Disclaimer: most of this text is highly dramatized, and in case you wish to skip my social angst, proceed here

Another general update for your delight, as I've not had time to experiment with anything technical enough to warrant a post in long time. I have lately noticed that not saying no is a terrific way to get time wasted on stuff that's not programming. I've always been a little wary of leaving home, possibly because back in Espoo reaching anything worth leaving the home took always few hours. Here in Kotka everything is in 10km radius of everything, so it's half an hour at worst with the bicycle to go anywhere. In the beginning I still didn't care to attend to events, though. Why? Because old habits die hard, because I don't like people whose name I barely remember, because I'm a socially awkward nerd.

At some point after the last spring I killed those old habits violently. At the end of the summer, when the first invites to student events (such as the freshman cruise, although I'm no freshman anymore) started popping up, I remember thinking that eugh, there would be, like, people, who I was supposed to socialize with. And as if I had time, for I had like a zillion projects underway. From there I realized that if I'm to succeed on this quest of mine to find the most awesome people and to do something terrific with them, I should at some point learn this little thing called social skills. Where could I learn of them? Was there a book that documented the essentials of interacting with people?

Oh no, these things have to be learned through the most efficient and painful way of trial and error. I clicked the Join button on the Facebook, and after returning from the dark castle of Helsinki, bought the ticket. Before that cruise there were a few other events I'd have a year ago responded to with "Have fun, guys; I'll be at home enjoying a good project". Not anymore, I followed Swizec's example of not saying no, and actually attending to as many social events as possible. I'm tired of having to listen to only my stupid thoughts, so I have a terrific reason to figure out this social stuff as well as I possibly am able to. Also, if we assume the social interactions can be modelled as a system, we accept that it can be hacked, and that I like. Humans scratch the same itch in me the Lisp does. They are similar, dirty and ugly in a way, but also beautiful.

And the result is similar to Swizec's: I have barely time to lament how stagnated the 2D-MERPG has become once again. According to Github there's been almost a month from the last public commit. If the memory servers, the map editor is in a stage where it either idles at 80% cpu, or updates the screen whenever it sees fit (not when the user sees fit). Aside from that bug, it's waiting for me to recruit Tässi or someone from Kouvola to create a bit infrastructure-tiles, so that I could at the fucking last try the bloody prototype of a map editor in a real world use. After trying how painful it's to create a small world (think of a clone of the Pallet Town, Viridian City and stuff in-between them from the original Pokemon games) and having a thoughtful discussion probably alone of whether to serialize the whole world into a single image blob or allow loading discrete assets when it makes sense, I can implement the serialization and start building the bloody game.
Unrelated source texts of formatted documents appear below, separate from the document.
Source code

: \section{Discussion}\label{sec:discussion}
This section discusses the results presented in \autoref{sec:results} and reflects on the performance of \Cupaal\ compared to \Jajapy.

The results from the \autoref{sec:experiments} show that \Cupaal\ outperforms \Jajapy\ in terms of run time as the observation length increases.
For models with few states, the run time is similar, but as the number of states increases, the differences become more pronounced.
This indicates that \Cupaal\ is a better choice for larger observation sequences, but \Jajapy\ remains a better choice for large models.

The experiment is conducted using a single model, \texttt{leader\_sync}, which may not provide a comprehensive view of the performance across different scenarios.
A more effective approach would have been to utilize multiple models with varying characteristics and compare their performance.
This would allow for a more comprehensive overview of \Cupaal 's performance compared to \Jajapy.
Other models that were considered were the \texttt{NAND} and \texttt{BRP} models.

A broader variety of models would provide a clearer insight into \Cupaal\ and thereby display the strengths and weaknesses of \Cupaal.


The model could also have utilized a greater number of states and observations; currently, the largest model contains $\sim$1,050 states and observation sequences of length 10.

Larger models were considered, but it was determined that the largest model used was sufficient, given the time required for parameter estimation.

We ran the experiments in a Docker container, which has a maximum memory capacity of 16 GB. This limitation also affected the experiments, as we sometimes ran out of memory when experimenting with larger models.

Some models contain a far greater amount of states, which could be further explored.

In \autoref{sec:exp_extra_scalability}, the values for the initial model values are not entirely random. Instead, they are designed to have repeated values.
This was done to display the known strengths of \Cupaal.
Of course I need someone to animate the characters alongside, but if I get someone to do the tiles, proceeding to animations shouldn't be a problem.

But, as I was saying, I have absolutely no time for recreational projects such as this. Alongside all the social activities I have to develop the 3-5 school projects (I'm still not sure if the last two will become real projects) I've found myself in (the idea of not saying no applies to school-stuff too - I want to be an almighty overachiever, and will probably be the lad who fails to deliver on time), and then I have to attend to the regular courses too. The math exam on monday (today \o/ this texr was supposed to be published 2 days ago) overlaps with a meeting with the customer and on the next weekend I'll most possibly be attending to an event I'll be speaking of soon enough, and the week after that I have a physics exam, for which I probably don't have time to prepare. After that week I'll have the season break from the school, but no rest for the wicked: the number of these projects should be decremented a little, it's awesome time for socializing, I have some meetings then, and I wouldn't mind being able to visit my family (and the terrific pair of saunas they have) in Espoo.
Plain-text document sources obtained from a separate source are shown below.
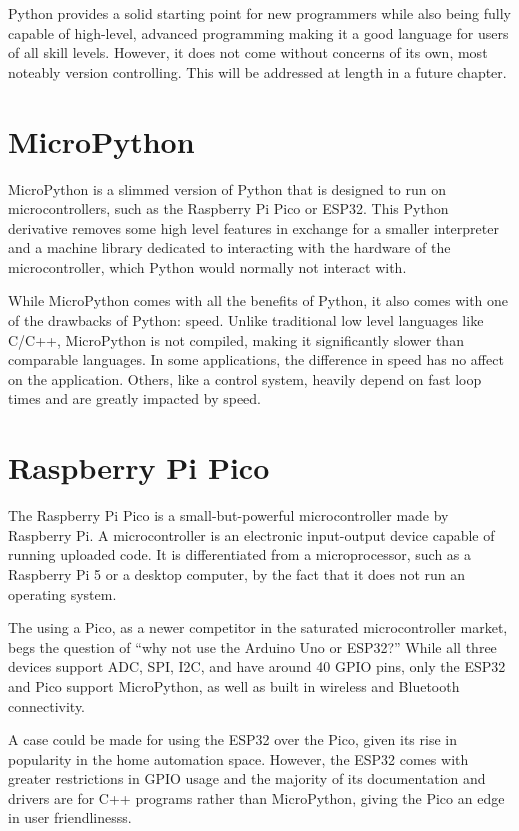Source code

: Python provides a solid starting point for new programmers while also being fully capable of high-level,
advanced programming making it a good language for users of all skill levels. However, it does not come 
without concerns of its own, most noteably version controlling. This will be addressed at
length in a future chapter.

\section{MicroPython}

MicroPython is a slimmed version of Python that is designed to run on microcontrollers, such as the
Raspberry Pi Pico or ESP32. This Python derivative removes some high level features in exchange for
a smaller interpreter and a machine library dedicated to interacting with the hardware of the 
microcontroller, which Python would normally not interact with.

While MicroPython comes with all the benefits of Python, it also comes with one of the drawbacks
of Python: speed. Unlike traditional low level languages like C/C++, MicroPython is not compiled,
making it significantly slower than comparable languages. In some applications, the difference in
speed has no affect on the application. Others, like a control system, heavily depend on fast loop
times and are greatly impacted by speed.

\section{Raspberry Pi Pico}

The Raspberry Pi Pico is a small-but-powerful microcontroller made by Raspberry Pi. A microcontroller
is an electronic input-output device capable of running uploaded code. It is differentiated
from a microprocessor, such as a Raspberry Pi 5 or a desktop computer, by the fact that it does not run 
an operating system. 

The using a Pico, as a newer competitor in the saturated microcontroller market, begs the question of 
``why not use the Arduino Uno or ESP32?'' While all three devices support ADC, SPI, I2C, and have 
around 40 GPIO pins, only the ESP32 and Pico support MicroPython, as well as built in wireless and 
Bluetooth connectivity.

A case could be made for using the ESP32 over the Pico, given its rise in popularity in the home
automation space. However, the ESP32 comes with greater restrictions in GPIO usage and the majority
of its documentation and drivers are for C++ programs rather than MicroPython, giving the Pico an
edge in user friendlinesss.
Can this situation be untangled sanely? Of course not! Let me introduce you to:

Startup Workshop (Kotka)

Okay, let me begin with a meta-note: had I written my thoughts up to a medium better than the Twitter, writing this text would be hundred times easier.

I began the friday by going to school at 8am. I spent two hours on not-modelling a topper hat for Rajol I decided I was to do. At ten I relocated myself to an auditorium, where this weird workshop was announced to be held. I had no idea what to expect of it, but as a fan of Paul Graham's writings and having previously written about the possibility of starting a startup, I could not miss it. It mostly consisted of talks meant to both inspire and teach, after which we formed groups around our best businessideas and implemented these ideas. First of all, the talks were bloody amazing! Finnish talkers (or at least those I've seen, mostly teachers and other school-staff) tend to overlook the fact that their talks are supposed to inspire, not only present the facts. Secondly, I'm amazed at how lame the ideas were. The idea of the group I joined wasn't so bad, it was practical and after a little optimization (some of which might appear in this blog) it could even generate revenue. Engineerically they were almost boring though. Simple CRUDding, a few that were mostly implemented by getting the API keys to the google maps, and a one I evaded just because I dislike ideas ridiculed by xkcd.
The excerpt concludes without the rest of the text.